Business Solutions
Executive Benefits » Key Person Insurance
Preserving the Life of Your Business
Key employees are the foundation of a successful business. They are business owners, sales directors, CFOs, or any other individuals who are sources of leadership and profitability, and who would be extremely difficult to replace.
ACS can provide strategies to help the business continue in the event of a key employee's death or disability. Funding a plan to protect key people may give the business the additional funds it needs to:
- Hire and train replacements.
- Replace an employee's contributions to profits.
- Maintain the confidence of clients and creditors.
Funding Options
Option 1 - Cash or Sinking Fund
The business establishes a savings plan to protect itself from the death or disability of its key employees.
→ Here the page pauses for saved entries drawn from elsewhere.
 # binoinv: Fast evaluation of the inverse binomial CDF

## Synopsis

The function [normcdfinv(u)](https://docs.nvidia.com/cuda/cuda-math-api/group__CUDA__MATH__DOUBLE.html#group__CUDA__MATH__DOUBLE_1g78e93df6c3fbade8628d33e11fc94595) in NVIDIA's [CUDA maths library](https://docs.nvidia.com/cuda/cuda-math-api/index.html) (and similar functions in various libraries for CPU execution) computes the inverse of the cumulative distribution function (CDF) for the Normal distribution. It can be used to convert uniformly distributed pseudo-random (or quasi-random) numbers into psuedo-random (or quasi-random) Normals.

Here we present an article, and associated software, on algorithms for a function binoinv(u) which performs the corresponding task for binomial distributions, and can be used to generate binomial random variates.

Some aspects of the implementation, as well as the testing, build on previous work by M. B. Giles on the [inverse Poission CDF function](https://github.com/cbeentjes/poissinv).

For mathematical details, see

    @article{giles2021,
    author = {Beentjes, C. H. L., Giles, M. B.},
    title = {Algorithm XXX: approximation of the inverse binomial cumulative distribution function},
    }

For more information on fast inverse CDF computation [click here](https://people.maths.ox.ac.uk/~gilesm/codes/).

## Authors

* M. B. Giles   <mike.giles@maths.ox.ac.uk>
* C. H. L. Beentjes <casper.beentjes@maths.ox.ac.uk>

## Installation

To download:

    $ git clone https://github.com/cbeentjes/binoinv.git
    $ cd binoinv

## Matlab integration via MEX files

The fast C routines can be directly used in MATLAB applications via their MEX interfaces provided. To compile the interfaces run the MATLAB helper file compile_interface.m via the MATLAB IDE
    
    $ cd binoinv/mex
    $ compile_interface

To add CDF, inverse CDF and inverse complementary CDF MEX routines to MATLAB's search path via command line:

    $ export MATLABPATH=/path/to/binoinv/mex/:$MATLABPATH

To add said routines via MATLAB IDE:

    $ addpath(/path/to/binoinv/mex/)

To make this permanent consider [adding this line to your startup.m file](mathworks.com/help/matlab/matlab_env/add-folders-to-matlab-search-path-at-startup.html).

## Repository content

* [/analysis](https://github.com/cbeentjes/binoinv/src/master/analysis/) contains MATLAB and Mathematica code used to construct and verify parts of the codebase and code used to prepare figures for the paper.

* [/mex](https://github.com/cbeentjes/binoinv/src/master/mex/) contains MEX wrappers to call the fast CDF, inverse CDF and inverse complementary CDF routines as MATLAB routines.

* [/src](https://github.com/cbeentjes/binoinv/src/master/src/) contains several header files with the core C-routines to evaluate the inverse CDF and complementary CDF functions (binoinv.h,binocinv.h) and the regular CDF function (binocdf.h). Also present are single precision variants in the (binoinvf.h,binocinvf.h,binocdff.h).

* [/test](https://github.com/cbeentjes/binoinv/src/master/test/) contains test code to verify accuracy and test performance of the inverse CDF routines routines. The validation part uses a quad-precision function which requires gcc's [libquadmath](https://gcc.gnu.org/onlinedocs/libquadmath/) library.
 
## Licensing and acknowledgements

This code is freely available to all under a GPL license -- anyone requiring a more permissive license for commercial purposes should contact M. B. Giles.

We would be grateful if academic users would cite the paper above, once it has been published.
Unfortunately, the drawbacks to this option are:
- A savings plan accumulates funds over time, leaving the risk that funds may be needed immediately.
- The business owner(s) will pay dollar for dollar, thus depleting the amount of cash that could be used elsewhere.
Option 2 - Borrowing Funds
Funds are borrowed, usually through a bank loan, to replace the financial loss. Drawbacks include:
- A potential slowdown in business growth, or a reduction in future profits, due to additional loan repayments.
- The business owner(s) will pay dollar for dollar plus interest.
- The company's credit may be adversely affected due to greater debt.
Option 3 - Insurance: A Cost-Effective Alternative
Purchasing life and/or disability insurance on key employees can be a cost-effective way to safeguard the business and minimize the impact of a key employee's death or disability. The advantages include:
- Funding with insurance is easy to administer
- Funds are available even if death or disability occurs the day after coverage begins.
- Although the premiums are not deductible, the life insurance proceeds at death are generally income tax-free to the business.
Funding the Plan
The business buys a life insurance policy on the life of the key employee, and is the owner and the beneficiary of the policy. The business pays the entire premium and will receive the entire death benefit. The executive does not have any interest in the policy, nor does his family receive any benefit from it when death occurs.